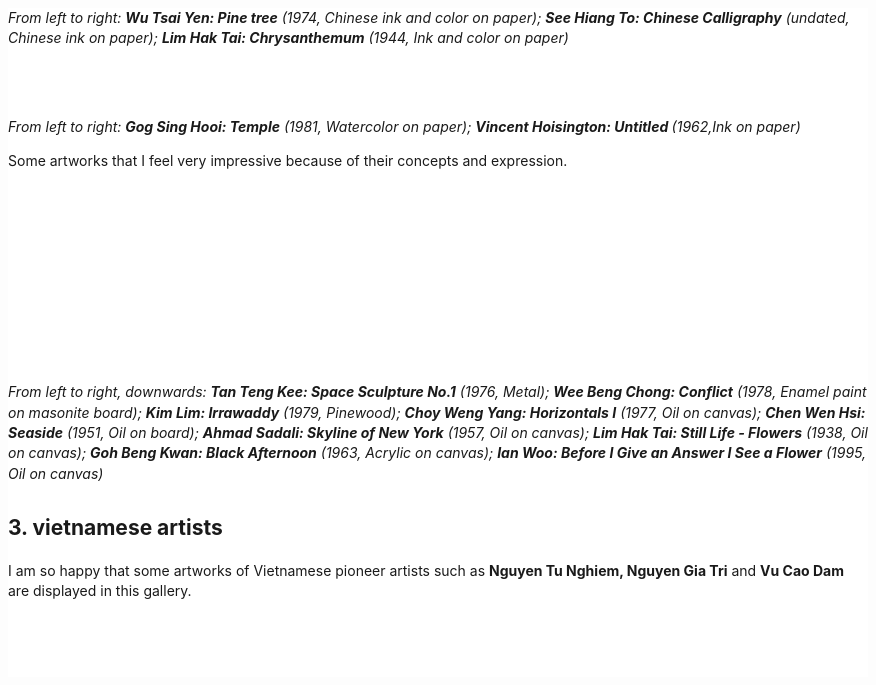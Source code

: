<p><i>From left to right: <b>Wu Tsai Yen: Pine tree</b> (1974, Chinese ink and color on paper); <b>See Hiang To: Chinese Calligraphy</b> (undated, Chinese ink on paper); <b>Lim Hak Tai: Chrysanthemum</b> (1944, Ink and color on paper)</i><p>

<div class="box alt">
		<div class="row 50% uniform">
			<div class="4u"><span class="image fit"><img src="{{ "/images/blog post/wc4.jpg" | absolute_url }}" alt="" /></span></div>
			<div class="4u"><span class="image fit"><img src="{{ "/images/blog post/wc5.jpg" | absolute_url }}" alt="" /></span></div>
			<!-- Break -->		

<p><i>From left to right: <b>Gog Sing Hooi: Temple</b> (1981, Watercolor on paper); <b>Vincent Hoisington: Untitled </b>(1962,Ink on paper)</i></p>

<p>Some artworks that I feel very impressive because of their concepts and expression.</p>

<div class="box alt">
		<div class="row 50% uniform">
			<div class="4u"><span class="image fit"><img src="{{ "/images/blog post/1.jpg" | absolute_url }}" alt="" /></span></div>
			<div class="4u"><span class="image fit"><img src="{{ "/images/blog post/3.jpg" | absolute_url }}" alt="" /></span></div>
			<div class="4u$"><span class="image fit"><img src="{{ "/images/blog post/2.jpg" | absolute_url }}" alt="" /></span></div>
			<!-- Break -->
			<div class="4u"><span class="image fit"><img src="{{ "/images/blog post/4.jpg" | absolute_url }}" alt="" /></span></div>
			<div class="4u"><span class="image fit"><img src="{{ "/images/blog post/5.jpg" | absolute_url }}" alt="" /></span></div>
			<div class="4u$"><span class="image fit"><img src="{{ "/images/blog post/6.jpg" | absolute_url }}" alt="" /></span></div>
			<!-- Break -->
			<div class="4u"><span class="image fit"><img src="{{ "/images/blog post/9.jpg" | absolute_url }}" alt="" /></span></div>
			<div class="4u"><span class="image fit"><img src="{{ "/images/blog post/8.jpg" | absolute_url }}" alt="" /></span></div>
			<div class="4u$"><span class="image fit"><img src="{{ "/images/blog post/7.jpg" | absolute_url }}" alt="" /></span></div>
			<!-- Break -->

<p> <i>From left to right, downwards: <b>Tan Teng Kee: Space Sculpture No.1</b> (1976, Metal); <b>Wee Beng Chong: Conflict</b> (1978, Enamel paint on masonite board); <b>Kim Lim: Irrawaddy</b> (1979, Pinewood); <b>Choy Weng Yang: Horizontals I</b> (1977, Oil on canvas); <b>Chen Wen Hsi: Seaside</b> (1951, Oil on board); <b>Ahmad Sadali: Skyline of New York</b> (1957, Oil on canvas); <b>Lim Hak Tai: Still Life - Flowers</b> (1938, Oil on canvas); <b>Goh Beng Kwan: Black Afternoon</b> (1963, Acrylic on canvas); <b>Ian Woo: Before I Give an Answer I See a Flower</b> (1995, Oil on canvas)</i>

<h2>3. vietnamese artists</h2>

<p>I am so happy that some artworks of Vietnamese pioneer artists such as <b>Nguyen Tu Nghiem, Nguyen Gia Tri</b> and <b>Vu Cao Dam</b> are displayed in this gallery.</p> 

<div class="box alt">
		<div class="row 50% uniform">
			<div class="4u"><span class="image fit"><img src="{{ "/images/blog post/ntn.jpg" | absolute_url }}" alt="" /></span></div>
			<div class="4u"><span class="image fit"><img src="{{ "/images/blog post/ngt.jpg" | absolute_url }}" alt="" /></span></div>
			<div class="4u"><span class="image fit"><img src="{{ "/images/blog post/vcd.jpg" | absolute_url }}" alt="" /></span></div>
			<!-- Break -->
+ + + +
Go through the records above and copy every line with the word "artists".

<h2>3. vietnamese artists</h2>
<p>I am so happy that some artworks of Vietnamese pioneer artists such as <b>Nguyen Tu Nghiem, Nguyen Gia Tri</b> and <b>Vu Cao Dam</b> are displayed in this gallery.</p> 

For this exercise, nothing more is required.